WORK REQUIRED - Write out an exact copy of the line with "웹 페이지의 JavaScript" and of each line after it, through the end of the records below.
== DATA SHOWN
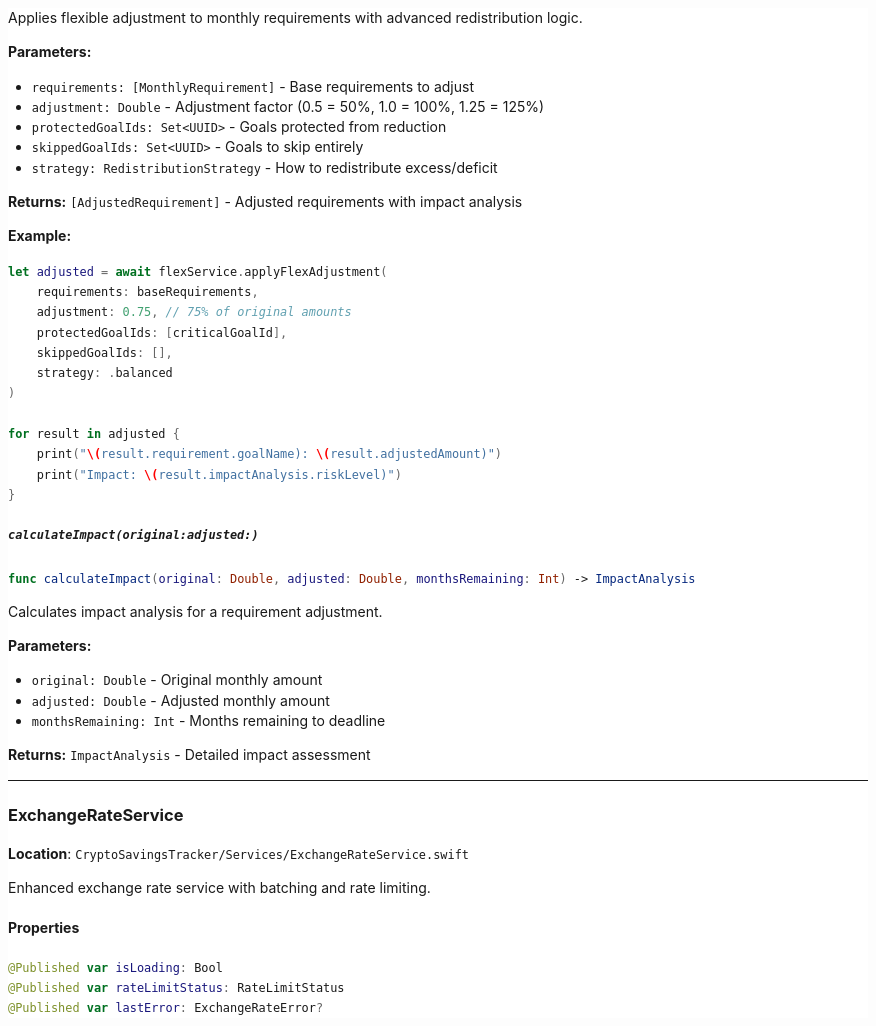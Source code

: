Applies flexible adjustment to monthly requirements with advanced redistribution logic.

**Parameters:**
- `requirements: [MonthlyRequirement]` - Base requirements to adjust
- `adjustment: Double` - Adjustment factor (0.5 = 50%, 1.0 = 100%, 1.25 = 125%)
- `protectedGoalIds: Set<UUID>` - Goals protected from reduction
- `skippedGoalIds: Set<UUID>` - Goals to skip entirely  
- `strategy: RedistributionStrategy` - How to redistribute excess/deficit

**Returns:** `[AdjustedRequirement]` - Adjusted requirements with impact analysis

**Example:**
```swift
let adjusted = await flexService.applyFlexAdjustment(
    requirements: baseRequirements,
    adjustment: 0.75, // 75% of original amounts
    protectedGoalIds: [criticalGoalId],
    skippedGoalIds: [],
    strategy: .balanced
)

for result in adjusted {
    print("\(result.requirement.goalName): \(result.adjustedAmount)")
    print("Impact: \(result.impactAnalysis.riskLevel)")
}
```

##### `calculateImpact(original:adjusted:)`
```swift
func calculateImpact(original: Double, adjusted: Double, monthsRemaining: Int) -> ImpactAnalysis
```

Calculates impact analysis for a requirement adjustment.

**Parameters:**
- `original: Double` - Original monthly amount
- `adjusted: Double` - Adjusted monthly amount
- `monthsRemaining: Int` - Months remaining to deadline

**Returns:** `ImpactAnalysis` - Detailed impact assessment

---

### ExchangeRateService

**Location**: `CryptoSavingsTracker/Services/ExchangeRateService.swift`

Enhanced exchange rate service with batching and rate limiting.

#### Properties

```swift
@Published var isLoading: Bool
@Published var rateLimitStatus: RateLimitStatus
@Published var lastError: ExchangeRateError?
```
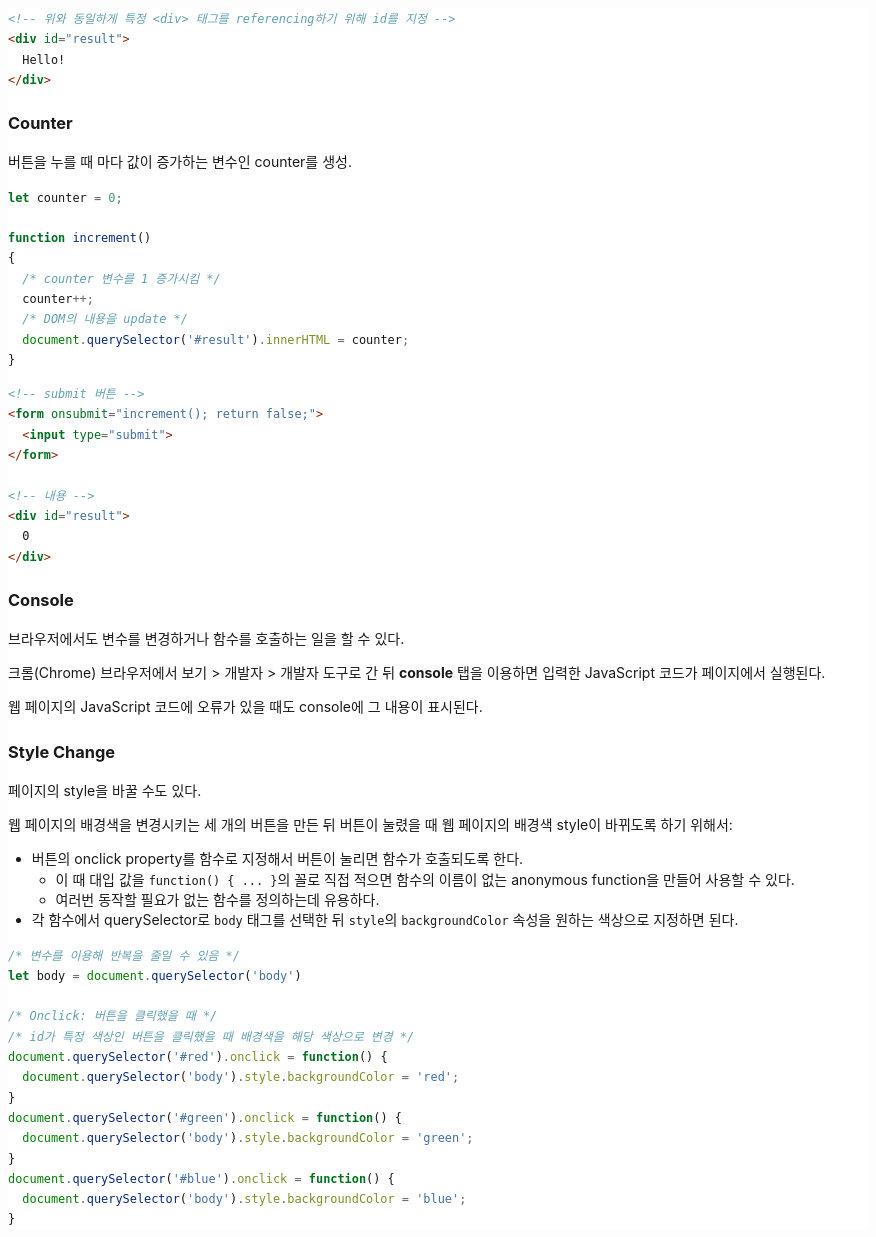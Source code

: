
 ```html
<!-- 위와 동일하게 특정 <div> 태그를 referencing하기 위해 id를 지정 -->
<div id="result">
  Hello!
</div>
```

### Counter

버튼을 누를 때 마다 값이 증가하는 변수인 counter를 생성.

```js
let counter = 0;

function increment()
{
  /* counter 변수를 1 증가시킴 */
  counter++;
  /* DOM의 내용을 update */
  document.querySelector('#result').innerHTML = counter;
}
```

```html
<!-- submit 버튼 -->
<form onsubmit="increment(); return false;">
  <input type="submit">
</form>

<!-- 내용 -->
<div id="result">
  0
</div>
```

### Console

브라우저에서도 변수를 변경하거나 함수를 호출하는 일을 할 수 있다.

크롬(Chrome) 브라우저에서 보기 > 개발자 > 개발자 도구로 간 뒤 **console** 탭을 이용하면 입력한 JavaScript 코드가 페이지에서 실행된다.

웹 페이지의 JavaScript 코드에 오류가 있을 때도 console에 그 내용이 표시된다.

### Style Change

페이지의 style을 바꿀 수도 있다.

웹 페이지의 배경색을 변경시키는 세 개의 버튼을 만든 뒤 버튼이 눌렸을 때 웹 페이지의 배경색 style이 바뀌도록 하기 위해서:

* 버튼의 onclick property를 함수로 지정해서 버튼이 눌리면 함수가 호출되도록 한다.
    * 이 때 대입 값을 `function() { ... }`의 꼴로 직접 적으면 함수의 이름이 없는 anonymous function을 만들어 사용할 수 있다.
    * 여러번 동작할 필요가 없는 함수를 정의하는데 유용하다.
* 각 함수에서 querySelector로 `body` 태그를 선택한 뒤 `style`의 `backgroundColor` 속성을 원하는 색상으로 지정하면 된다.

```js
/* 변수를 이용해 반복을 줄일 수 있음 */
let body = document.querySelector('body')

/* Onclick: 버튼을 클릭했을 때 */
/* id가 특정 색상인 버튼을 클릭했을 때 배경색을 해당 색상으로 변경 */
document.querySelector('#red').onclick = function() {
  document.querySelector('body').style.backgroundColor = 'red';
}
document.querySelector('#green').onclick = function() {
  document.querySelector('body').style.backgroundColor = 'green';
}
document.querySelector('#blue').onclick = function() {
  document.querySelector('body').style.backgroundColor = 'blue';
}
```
====
WRITTEN SOLUTION -
웹 페이지의 JavaScript 코드에 오류가 있을 때도 console에 그 내용이 표시된다.

### Style Change

페이지의 style을 바꿀 수도 있다.

웹 페이지의 배경색을 변경시키는 세 개의 버튼을 만든 뒤 버튼이 눌렸을 때 웹 페이지의 배경색 style이 바뀌도록 하기 위해서:

* 버튼의 onclick property를 함수로 지정해서 버튼이 눌리면 함수가 호출되도록 한다.
    * 이 때 대입 값을 `function() { ... }`의 꼴로 직접 적으면 함수의 이름이 없는 anonymous function을 만들어 사용할 수 있다.
    * 여러번 동작할 필요가 없는 함수를 정의하는데 유용하다.
* 각 함수에서 querySelector로 `body` 태그를 선택한 뒤 `style`의 `backgroundColor` 속성을 원하는 색상으로 지정하면 된다.

```js
/* 변수를 이용해 반복을 줄일 수 있음 */
let body = document.querySelector('body')

/* Onclick: 버튼을 클릭했을 때 */
/* id가 특정 색상인 버튼을 클릭했을 때 배경색을 해당 색상으로 변경 */
document.querySelector('#red').onclick = function() {
  document.querySelector('body').style.backgroundColor = 'red';
}
document.querySelector('#green').onclick = function() {
  document.querySelector('body').style.backgroundColor = 'green';
}
document.querySelector('#blue').onclick = function() {
  document.querySelector('body').style.backgroundColor = 'blue';
}
```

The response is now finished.